ASSIGNED TASK:
The answer must consist of every line in the data that contains "Software".

EXERCISE DATA:
------------------------------------------------------------------------
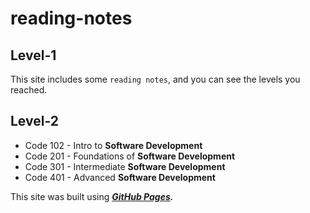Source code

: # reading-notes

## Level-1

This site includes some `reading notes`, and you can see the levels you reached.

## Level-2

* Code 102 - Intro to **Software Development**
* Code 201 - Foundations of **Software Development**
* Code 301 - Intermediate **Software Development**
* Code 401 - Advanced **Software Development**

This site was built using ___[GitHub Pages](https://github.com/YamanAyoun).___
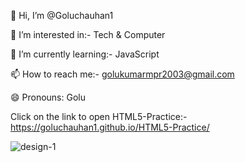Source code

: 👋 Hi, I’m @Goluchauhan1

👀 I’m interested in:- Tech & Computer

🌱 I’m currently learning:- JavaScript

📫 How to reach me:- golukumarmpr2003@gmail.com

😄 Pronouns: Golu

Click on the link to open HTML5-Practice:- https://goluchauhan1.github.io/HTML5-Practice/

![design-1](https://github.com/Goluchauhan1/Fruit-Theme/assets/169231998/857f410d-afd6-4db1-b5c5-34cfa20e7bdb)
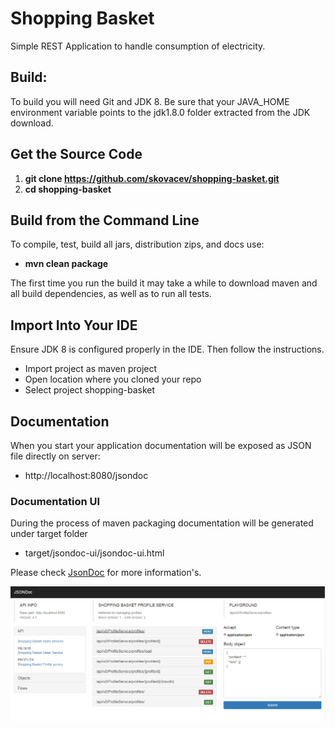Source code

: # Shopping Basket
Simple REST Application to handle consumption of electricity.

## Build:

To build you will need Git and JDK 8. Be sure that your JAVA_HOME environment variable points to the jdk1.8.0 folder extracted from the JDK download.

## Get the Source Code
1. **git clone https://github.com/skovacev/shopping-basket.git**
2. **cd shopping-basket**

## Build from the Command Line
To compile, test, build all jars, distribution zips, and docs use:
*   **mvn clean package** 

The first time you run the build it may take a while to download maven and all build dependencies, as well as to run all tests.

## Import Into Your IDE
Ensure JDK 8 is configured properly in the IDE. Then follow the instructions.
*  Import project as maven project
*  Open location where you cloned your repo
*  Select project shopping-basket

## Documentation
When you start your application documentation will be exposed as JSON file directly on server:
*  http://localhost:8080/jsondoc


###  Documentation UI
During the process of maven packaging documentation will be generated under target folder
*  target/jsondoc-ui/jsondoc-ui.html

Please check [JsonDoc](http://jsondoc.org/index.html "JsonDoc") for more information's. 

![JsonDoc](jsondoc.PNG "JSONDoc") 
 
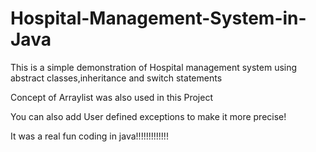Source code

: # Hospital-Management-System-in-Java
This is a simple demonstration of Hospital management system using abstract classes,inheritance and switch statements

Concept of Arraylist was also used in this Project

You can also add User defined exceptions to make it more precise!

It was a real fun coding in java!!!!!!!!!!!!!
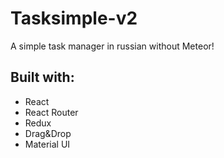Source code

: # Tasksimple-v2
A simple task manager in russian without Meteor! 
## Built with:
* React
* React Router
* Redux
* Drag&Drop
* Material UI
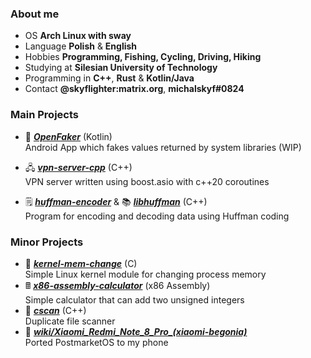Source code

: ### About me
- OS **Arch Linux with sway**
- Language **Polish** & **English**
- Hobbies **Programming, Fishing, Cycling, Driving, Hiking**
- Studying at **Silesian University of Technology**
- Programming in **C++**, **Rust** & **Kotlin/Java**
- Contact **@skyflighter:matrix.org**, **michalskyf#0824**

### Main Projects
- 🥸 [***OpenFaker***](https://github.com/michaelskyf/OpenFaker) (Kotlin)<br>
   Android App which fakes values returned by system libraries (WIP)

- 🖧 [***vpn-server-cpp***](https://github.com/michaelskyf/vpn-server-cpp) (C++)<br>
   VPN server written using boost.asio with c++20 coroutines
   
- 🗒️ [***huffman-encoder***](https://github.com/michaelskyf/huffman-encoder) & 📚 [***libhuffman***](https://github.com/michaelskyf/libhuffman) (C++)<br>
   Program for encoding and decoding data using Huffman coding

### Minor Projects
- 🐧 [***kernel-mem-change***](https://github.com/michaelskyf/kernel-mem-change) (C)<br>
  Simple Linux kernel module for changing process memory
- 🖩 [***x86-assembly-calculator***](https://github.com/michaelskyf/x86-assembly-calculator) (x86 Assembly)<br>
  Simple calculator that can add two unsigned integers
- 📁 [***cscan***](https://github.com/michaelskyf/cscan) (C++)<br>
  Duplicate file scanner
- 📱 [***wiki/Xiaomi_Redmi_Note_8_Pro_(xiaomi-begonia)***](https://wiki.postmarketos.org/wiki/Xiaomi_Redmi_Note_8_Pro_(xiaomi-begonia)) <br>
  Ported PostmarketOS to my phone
------------------------------------------------------------------------
OUTPUT OF THE EXERCISE:
* Code 102 - Intro to **Software Development**
* Code 201 - Foundations of **Software Development**
* Code 301 - Intermediate **Software Development**
* Code 401 - Advanced **Software Development**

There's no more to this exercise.